- Your task
Reproduce the records. Keep every word exact and include no images.

Stored data

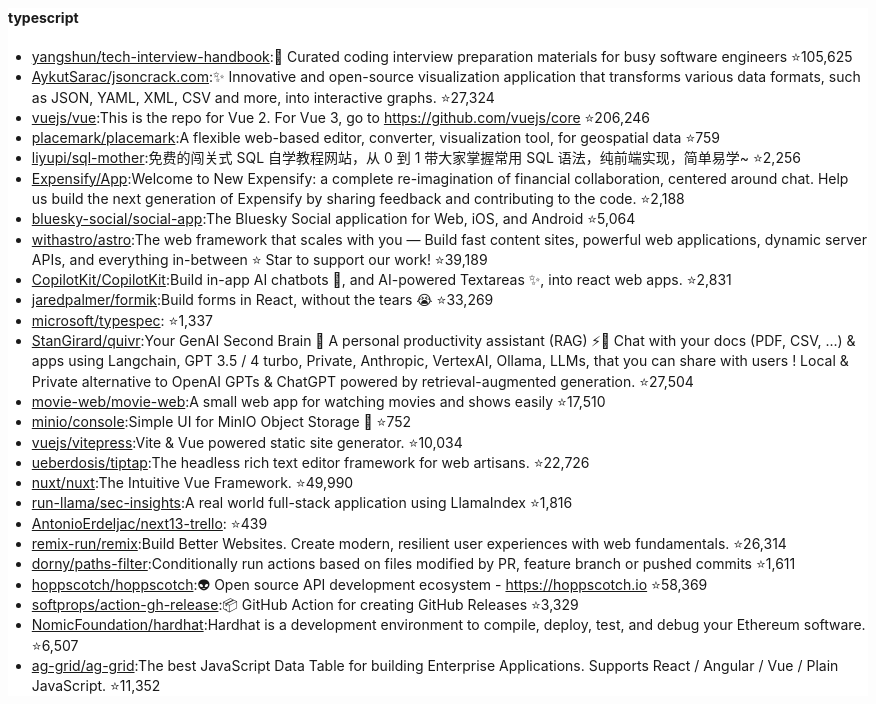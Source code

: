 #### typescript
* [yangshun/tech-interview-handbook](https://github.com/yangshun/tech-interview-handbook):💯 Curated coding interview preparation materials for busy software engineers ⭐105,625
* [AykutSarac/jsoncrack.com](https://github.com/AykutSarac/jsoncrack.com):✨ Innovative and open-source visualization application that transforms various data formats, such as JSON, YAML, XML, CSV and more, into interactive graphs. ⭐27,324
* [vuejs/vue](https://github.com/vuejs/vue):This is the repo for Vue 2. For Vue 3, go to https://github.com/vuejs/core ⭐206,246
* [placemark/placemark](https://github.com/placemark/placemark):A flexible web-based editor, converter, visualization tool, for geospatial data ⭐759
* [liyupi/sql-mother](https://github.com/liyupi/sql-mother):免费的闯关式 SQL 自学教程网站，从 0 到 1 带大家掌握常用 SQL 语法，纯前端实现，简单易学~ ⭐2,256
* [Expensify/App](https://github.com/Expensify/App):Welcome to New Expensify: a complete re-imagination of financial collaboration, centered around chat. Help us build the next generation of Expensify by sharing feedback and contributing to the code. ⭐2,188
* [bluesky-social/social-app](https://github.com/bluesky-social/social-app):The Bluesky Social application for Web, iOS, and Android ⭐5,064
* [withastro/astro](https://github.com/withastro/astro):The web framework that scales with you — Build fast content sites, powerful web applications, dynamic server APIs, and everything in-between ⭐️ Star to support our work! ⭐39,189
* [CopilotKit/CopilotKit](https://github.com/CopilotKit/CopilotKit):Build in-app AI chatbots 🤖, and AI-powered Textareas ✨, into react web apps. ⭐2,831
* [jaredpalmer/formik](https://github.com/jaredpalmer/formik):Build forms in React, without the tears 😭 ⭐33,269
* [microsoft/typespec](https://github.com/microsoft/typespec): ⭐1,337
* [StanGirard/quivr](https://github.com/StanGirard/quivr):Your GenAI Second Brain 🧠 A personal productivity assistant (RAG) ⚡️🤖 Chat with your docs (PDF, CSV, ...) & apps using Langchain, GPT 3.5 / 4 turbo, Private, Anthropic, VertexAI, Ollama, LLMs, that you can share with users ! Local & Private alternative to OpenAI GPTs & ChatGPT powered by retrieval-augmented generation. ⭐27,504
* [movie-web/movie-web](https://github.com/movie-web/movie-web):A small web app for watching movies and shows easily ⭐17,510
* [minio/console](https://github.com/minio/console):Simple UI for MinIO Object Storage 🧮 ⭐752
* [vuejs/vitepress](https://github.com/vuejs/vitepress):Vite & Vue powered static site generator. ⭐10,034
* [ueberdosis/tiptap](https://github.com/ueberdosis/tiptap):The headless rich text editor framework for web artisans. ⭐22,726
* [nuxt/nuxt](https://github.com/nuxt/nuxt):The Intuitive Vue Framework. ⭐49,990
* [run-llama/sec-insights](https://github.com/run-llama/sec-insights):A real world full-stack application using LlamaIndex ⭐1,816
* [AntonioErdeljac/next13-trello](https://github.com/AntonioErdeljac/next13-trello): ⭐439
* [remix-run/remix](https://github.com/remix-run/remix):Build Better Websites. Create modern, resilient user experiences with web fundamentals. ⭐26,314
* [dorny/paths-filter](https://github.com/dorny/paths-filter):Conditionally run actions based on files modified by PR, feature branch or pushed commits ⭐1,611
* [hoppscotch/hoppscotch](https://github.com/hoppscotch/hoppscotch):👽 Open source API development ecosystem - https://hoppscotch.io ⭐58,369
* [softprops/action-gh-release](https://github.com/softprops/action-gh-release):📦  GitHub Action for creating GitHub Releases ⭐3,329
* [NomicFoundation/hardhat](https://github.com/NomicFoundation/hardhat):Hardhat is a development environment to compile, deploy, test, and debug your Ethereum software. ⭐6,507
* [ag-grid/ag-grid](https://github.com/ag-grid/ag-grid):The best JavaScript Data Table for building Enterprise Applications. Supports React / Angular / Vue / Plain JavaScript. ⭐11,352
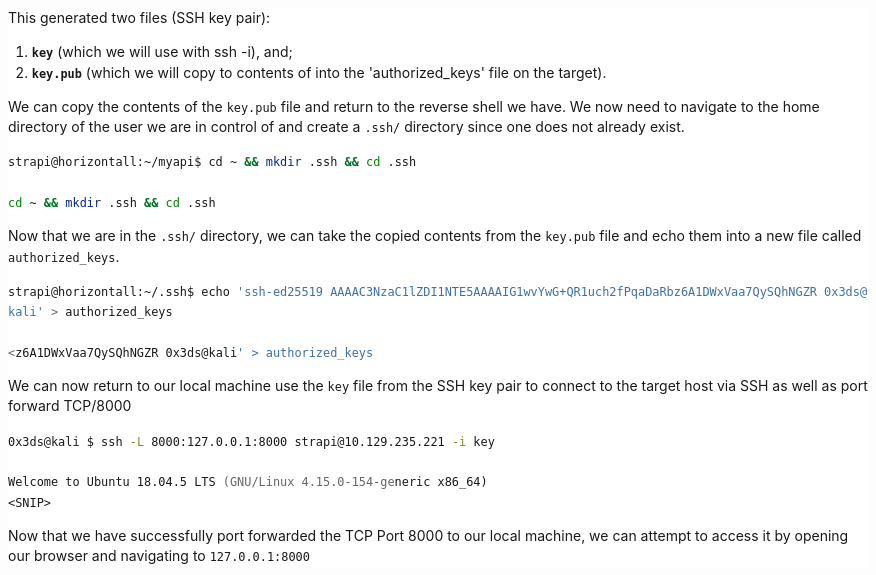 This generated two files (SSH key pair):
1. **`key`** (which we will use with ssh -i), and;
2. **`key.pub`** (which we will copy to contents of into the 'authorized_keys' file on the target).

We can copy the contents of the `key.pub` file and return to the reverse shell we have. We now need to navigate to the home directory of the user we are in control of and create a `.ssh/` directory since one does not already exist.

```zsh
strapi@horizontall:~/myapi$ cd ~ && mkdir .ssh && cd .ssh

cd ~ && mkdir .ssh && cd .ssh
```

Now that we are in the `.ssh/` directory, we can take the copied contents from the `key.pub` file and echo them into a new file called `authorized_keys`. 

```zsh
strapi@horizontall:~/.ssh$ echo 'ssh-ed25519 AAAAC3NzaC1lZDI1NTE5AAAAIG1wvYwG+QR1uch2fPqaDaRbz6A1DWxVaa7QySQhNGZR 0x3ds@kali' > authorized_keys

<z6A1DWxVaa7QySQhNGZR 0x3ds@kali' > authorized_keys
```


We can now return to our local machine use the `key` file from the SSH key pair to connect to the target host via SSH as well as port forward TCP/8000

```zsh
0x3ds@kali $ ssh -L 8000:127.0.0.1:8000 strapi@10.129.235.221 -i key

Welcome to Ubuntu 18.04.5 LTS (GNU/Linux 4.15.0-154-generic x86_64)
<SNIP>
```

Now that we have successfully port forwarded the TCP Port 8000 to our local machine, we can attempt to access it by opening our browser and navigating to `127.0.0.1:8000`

- Reply to the exercise
Source code

: #### typescript
* [yangshun/tech-interview-handbook](https://github.com/yangshun/tech-interview-handbook):💯 Curated coding interview preparation materials for busy software engineers ⭐105,625
* [AykutSarac/jsoncrack.com](https://github.com/AykutSarac/jsoncrack.com):✨ Innovative and open-source visualization application that transforms various data formats, such as JSON, YAML, XML, CSV and more, into interactive graphs. ⭐27,324
* [vuejs/vue](https://github.com/vuejs/vue):This is the repo for Vue 2. For Vue 3, go to https://github.com/vuejs/core ⭐206,246
* [placemark/placemark](https://github.com/placemark/placemark):A flexible web-based editor, converter, visualization tool, for geospatial data ⭐759
* [liyupi/sql-mother](https://github.com/liyupi/sql-mother):免费的闯关式 SQL 自学教程网站，从 0 到 1 带大家掌握常用 SQL 语法，纯前端实现，简单易学~ ⭐2,256
* [Expensify/App](https://github.com/Expensify/App):Welcome to New Expensify: a complete re-imagination of financial collaboration, centered around chat. Help us build the next generation of Expensify by sharing feedback and contributing to the code. ⭐2,188
* [bluesky-social/social-app](https://github.com/bluesky-social/social-app):The Bluesky Social application for Web, iOS, and Android ⭐5,064
* [withastro/astro](https://github.com/withastro/astro):The web framework that scales with you — Build fast content sites, powerful web applications, dynamic server APIs, and everything in-between ⭐️ Star to support our work! ⭐39,189
* [CopilotKit/CopilotKit](https://github.com/CopilotKit/CopilotKit):Build in-app AI chatbots 🤖, and AI-powered Textareas ✨, into react web apps. ⭐2,831
* [jaredpalmer/formik](https://github.com/jaredpalmer/formik):Build forms in React, without the tears 😭 ⭐33,269
* [microsoft/typespec](https://github.com/microsoft/typespec): ⭐1,337
* [StanGirard/quivr](https://github.com/StanGirard/quivr):Your GenAI Second Brain 🧠 A personal productivity assistant (RAG) ⚡️🤖 Chat with your docs (PDF, CSV, ...) & apps using Langchain, GPT 3.5 / 4 turbo, Private, Anthropic, VertexAI, Ollama, LLMs, that you can share with users ! Local & Private alternative to OpenAI GPTs & ChatGPT powered by retrieval-augmented generation. ⭐27,504
* [movie-web/movie-web](https://github.com/movie-web/movie-web):A small web app for watching movies and shows easily ⭐17,510
* [minio/console](https://github.com/minio/console):Simple UI for MinIO Object Storage 🧮 ⭐752
* [vuejs/vitepress](https://github.com/vuejs/vitepress):Vite & Vue powered static site generator. ⭐10,034
* [ueberdosis/tiptap](https://github.com/ueberdosis/tiptap):The headless rich text editor framework for web artisans. ⭐22,726
* [nuxt/nuxt](https://github.com/nuxt/nuxt):The Intuitive Vue Framework. ⭐49,990
* [run-llama/sec-insights](https://github.com/run-llama/sec-insights):A real world full-stack application using LlamaIndex ⭐1,816
* [AntonioErdeljac/next13-trello](https://github.com/AntonioErdeljac/next13-trello): ⭐439
* [remix-run/remix](https://github.com/remix-run/remix):Build Better Websites. Create modern, resilient user experiences with web fundamentals. ⭐26,314
* [dorny/paths-filter](https://github.com/dorny/paths-filter):Conditionally run actions based on files modified by PR, feature branch or pushed commits ⭐1,611
* [hoppscotch/hoppscotch](https://github.com/hoppscotch/hoppscotch):👽 Open source API development ecosystem - https://hoppscotch.io ⭐58,369
* [softprops/action-gh-release](https://github.com/softprops/action-gh-release):📦  GitHub Action for creating GitHub Releases ⭐3,329
* [NomicFoundation/hardhat](https://github.com/NomicFoundation/hardhat):Hardhat is a development environment to compile, deploy, test, and debug your Ethereum software. ⭐6,507
* [ag-grid/ag-grid](https://github.com/ag-grid/ag-grid):The best JavaScript Data Table for building Enterprise Applications. Supports React / Angular / Vue / Plain JavaScript. ⭐11,352
 This generated two files (SSH key pair):
1. **`key`** (which we will use with ssh -i), and;
2. **`key.pub`** (which we will copy to contents of into the 'authorized_keys' file on the target).

We can copy the contents of the `key.pub` file and return to the reverse shell we have. We now need to navigate to the home directory of the user we are in control of and create a `.ssh/` directory since one does not already exist.

```zsh
strapi@horizontall:~/myapi$ cd ~ && mkdir .ssh && cd .ssh

cd ~ && mkdir .ssh && cd .ssh
```

Now that we are in the `.ssh/` directory, we can take the copied contents from the `key.pub` file and echo them into a new file called `authorized_keys`. 

```zsh
strapi@horizontall:~/.ssh$ echo 'ssh-ed25519 AAAAC3NzaC1lZDI1NTE5AAAAIG1wvYwG+QR1uch2fPqaDaRbz6A1DWxVaa7QySQhNGZR 0x3ds@kali' > authorized_keys

<z6A1DWxVaa7QySQhNGZR 0x3ds@kali' > authorized_keys
```


We can now return to our local machine use the `key` file from the SSH key pair to connect to the target host via SSH as well as port forward TCP/8000

```zsh
0x3ds@kali $ ssh -L 8000:127.0.0.1:8000 strapi@10.129.235.221 -i key

Welcome to Ubuntu 18.04.5 LTS (GNU/Linux 4.15.0-154-generic x86_64)
<SNIP>
```

Now that we have successfully port forwarded the TCP Port 8000 to our local machine, we can attempt to access it by opening our browser and navigating to `127.0.0.1:8000`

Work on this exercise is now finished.